A Munich Jewellery Week tanto apresenta trabalhos de mestres consagrados como de artistas emergentes. As exposições independentes não têm qualquer controlo de qualidade formal, podendo participar qualquer pessoa que consiga garantir um espaço e pagar a taxa de mapeamento do festival. Não existe uma curadoria global do evento. A maioria dos expositores desloca-se a Munique, onde as montagens são feitas num curto espaço de tempo e com materiais acessíveis. Por vezes, bastam apenas mesas brancas para expor as obras.

O visitante pode sentir-se tanto maravilhado quanto frustrado com as propostas. Identificar as exibições mais apelativas, entre tantas, exige pesquisa prévia, sentido de orientação e conselhos fiáveis. Quem comparece pela primeira vez pode facilmente perder-se. A panóplia de sensações é vasta e o festival integra também palestras, lançamentos de publicações, workshops para criação de pins, festas com dança e troca de pins, concertos punk e experimentais organizados por joalheiros, bem como encontros em cervejarias tradicionais.

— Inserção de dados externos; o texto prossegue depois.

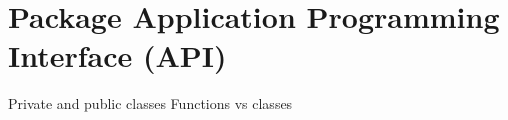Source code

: \section{Package Application Programming Interface (API)}
Private and public classes
Functions vs classes

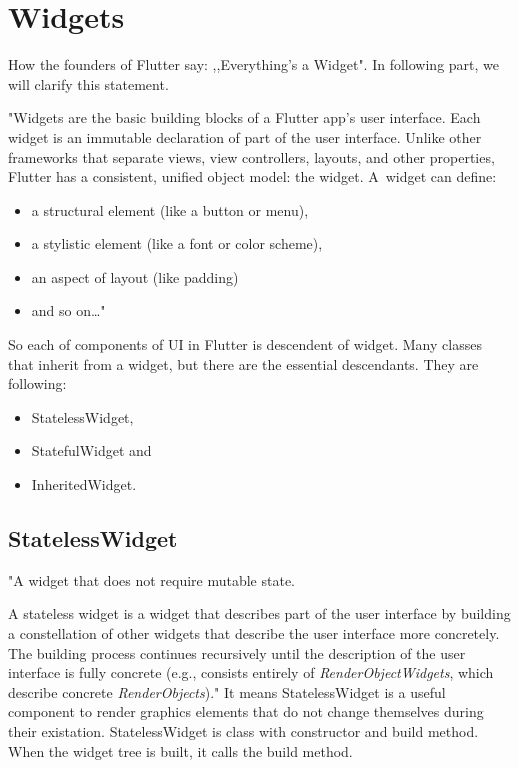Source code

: \section{Widgets}\label{sec:widgets}
How the founders of Flutter say: ,,Everything's a Widget".
In following part, we will clarify this statement.

"Widgets are the basic building blocks of a Flutter app's user interface.
Each widget is an immutable declaration of part of the user interface.
Unlike other frameworks that separate views, view controllers, layouts, and other properties, Flutter has a consistent, unified object model: the widget.
A~widget can define:
\begin{itemize}
    \item a structural element (like a button or menu),
    \item a stylistic element (like a font or color scheme),
    \item an aspect of layout (like padding)
    \item and so on\ldots"\cite{flutterTechnicalOverview}
\end{itemize}

So each of components of UI in Flutter is descendent of widget.
Many classes that inherit from a widget, but there are the essential descendants.
They are following:
\begin{itemize}
    \item StatelessWidget,
    \item StatefulWidget and
    \item InheritedWidget.
\end{itemize}


\subsection{StatelessWidget}\label{subsec:statelesswidget}
"A widget that does not require mutable state.

A stateless widget is a widget that describes part of the user interface by building a constellation of other widgets that describe the user interface more concretely.
The building process continues recursively until the description of the user interface is fully concrete (e.g., consists entirely of
\textit{RenderObjectWidgets}\cite{renderObjectWidget}, which describe concrete \textit{RenderObjects}\cite{renderObject})."\cite{statelessWidget}
It means StatelessWidget is a useful component to render graphics elements that do not change themselves during their existation.
StatelessWidget is class with constructor and build method.
When the widget tree is built, it calls the build method.

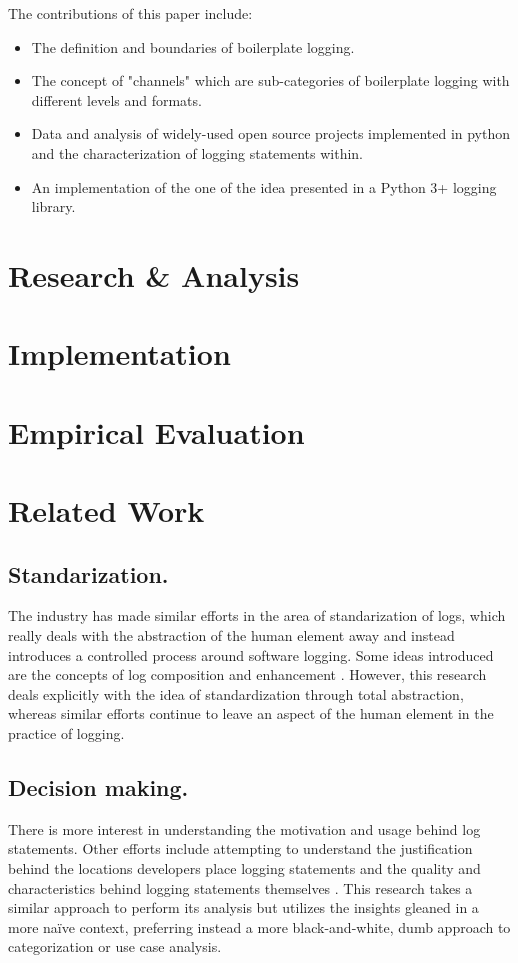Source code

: \documentclass[acmsmall,review,authorversion]{acmart}
\begin{document}
    The contributions of this paper include:
    
    \begin{itemize}
        \item The definition and boundaries of boilerplate logging.
        \item The concept of "channels" which are sub-categories of boilerplate logging with different levels and formats.
        \item Data and analysis of widely-used open source projects implemented in python and the characterization of logging statements within.
        \item An implementation of the one of the idea presented in a Python 3+ logging library.
    \end{itemize}
    

\section{Research \& Analysis}

\section{Implementation}

\section{Empirical Evaluation}

\section{Related Work}

    \subsection{Standarization.} The industry has made similar efforts in the area of standarization of logs, which really deals with the abstraction of the human element away and instead introduces a controlled process around software logging. Some ideas introduced are the concepts of log composition \cite{DBLP:conf/dls/Marron18} and enhancement \cite{DBLP:journals/tocs/YuanZPZS12}. However, this research deals explicitly with the idea of standardization through total abstraction, whereas similar efforts continue to leave an aspect of the human element in the practice of logging.
                    
    \subsection{Decision making.} There is more interest in understanding the motivation and usage behind log statements. Other efforts include attempting to understand the justification behind the locations developers place logging statements \cite{DBLP:conf/icse/FuZHLDLZX14} and the quality and characteristics behind logging statements themselves \cite{DBLP:conf/icse/YuanPZ12}. This research takes a similar approach to perform its analysis but utilizes the insights gleaned in a more naïve context, preferring instead a more black-and-white, dumb approach to categorization or use case analysis.
\end{document}
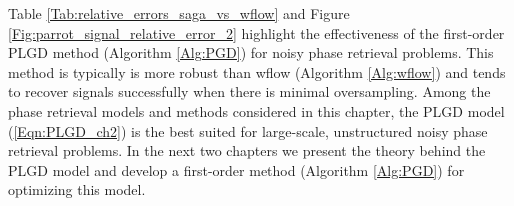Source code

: Table \ref{Tab:relative_errors_saga_vs_wflow} and Figure \ref{Fig:parrot_signal_relative_error_2} highlight the effectiveness of the first-order PLGD method (Algorithm \ref{Alg:PGD}) for noisy phase retrieval problems.  
This method is typically is more robust than wflow (Algorithm \ref{Alg:wflow}) and tends to recover signals successfully when there is minimal oversampling. 
Among the phase retrieval models and methods considered in this chapter, the PLGD model (\ref{Eqn:PLGD_ch2}) is the best suited for large-scale, unstructured noisy phase retrieval problems.
In the next two chapters we present the theory behind the PLGD model and develop a first-order method (Algorithm \ref{Alg:PGD}) for optimizing this model.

O encerramento acontece todos os anos com uma intervenção na Pinakothek. Em 2025, subiu ao palco a artista Caroline Broadhead, cujas obras foram finalistas do LOEWE Craft Prize. Foi um fim tranquilo para estes dias intensos em Munique. A próxima Munich Jewellery Week está agendada para 4 a 8 de março de 2026.

 

Com o apoio da PIN – Associação Portuguesa de Joalharia Contemporânea.

Kaia Ansip é uma artista de joalharia da Estónia que, ocasionalmente, também escreve. Estudou joalharia e ferraria na Academia de Artes da Estónia e concluiu o mestrado em 2022. A sua dissertação final foi sobre os devastadores incêndios florestais em Pédrogão Grande, onde vive e trabalha. O seu trabalho e o seu coração estão com a terra. Ansip também estudou Filosofia na Universidade de Tartu. Em 2024, recebeu o prémio Bergesio por escrever sobre joalharia.